Psychology
The role of variable retrieval in effective learning
E. Butowska-buczyńska, P. Kliś, et al.
Effective learning in educational settings is strongly supported by two robust techniques: retrieval practice and temporal spacing of learning sessions. Theoretical accounts suggest that encoding variability—processing different facets or contexts of the same information across sessions—should enrich episodic contextual representations and thereby enhance long-term retention. Despite its prominence in memory models, past empirical findings on variable encoding have been mixed, sometimes favoring constant over variable encoding, especially when variability was implemented during restudy. The present work hypothesizes that the benefits of variability should emerge most strongly when learning proceeds via retrieval practice (as opposed to restudy), because retrieval combines original encoding context with the retrieval cue, yielding richer composite contextual representations. Moreover, variability should magnify the benefits of spacing, as using different cues across sessions maximizes contextual differentiation. The study aims to (a) test variable retrieval via changing meaningful cues (sentences or questions) while learning foreign vocabulary and lecture content, (b) examine interactions between variability, retrieval practice versus restudy, and spacing, and (c) assess learners’ metacognitive judgments about the effectiveness of variable versus constant cueing.
Foundational theories posit that encoding variability enhances retention by associating items with multiple contextual features (Estes, Glenberg). Distributed context representations (Howard & Kahana) and episodic context accounts of retrieval-based learning (Karpicke et al.) emphasize the role of context as a retrieval cue. Empirical reviews confirm strong testing (retrieval practice) and spacing effects (Roediger & Karpicke; Cepeda et al.; Carpenter & Pan). Prior variability studies report mixed outcomes: some document null or detrimental effects when variability is implemented during restudy or with incidental context changes (Postman & Knecht; Verkoeijen et al.; Young & Bellezza), while others show benefits under constrained conditions or specific tasks (Huff & Bodner; Zawadzka et al.; Hendriks et al.).

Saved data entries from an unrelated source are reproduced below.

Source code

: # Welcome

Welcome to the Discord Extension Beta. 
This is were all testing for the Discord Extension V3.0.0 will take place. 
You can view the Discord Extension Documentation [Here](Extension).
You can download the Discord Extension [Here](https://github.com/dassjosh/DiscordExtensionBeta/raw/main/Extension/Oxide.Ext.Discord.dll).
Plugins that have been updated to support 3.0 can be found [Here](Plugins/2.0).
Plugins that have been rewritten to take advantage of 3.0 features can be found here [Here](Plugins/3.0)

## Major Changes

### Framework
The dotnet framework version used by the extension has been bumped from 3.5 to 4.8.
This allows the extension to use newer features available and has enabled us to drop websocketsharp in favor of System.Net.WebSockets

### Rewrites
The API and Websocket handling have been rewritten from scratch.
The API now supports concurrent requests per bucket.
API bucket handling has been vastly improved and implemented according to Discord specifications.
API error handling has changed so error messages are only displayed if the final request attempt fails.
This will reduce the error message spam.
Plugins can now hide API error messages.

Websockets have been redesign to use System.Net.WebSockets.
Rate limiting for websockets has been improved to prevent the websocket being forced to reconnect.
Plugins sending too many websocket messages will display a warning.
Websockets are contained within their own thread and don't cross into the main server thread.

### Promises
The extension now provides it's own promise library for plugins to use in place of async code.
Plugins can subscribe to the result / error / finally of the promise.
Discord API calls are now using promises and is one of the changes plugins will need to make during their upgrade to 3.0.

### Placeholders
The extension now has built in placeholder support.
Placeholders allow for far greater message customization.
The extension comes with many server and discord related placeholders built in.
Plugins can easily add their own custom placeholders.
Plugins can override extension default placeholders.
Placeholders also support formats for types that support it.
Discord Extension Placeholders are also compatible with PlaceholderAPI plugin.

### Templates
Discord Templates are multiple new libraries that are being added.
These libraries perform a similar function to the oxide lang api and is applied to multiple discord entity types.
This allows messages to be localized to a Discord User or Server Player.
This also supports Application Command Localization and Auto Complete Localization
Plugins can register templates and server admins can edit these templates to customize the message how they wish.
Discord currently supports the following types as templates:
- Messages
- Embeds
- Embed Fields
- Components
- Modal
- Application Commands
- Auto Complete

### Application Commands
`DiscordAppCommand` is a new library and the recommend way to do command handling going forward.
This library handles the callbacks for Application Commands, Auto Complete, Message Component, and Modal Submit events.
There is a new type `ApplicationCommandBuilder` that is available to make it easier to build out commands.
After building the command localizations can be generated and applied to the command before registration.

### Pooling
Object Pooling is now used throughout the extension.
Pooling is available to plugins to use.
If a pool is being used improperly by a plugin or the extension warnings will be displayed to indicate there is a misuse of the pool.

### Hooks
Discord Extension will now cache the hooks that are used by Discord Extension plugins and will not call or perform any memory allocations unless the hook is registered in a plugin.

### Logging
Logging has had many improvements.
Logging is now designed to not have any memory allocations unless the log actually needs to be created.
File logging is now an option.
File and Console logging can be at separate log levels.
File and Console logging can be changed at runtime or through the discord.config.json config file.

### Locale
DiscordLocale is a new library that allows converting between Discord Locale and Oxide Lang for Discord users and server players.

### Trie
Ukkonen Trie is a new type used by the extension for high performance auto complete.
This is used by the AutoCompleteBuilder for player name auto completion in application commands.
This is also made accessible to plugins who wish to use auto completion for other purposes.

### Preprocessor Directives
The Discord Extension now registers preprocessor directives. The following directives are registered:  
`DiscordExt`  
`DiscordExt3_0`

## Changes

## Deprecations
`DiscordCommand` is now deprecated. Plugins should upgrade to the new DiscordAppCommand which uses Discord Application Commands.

Smith & Handy found benefits of varying incidental environmental contexts during retrieval but not restudy; Butler (2010) found superior transfer from repeated testing vs. study with limited cue variation; Butler et al. (2017) showed that retrieving and applying knowledge to different examples promotes transfer. Desirable difficulties literature suggests that challenging retrieval (weaker cues, cued recall) enhances learning (Carpenter; Delosh; Pyc & Rawson), but combining difficulty-inducing strategies can be subadditive in some cases (Birnbaum et al.; Appleton-Knapp et al.). Metacognitive work indicates learners often misjudge effective strategies, underutilizing retrieval practice and misattributing fluency (Karpicke & Butler; Benjamin & Bjork; Yan et al.).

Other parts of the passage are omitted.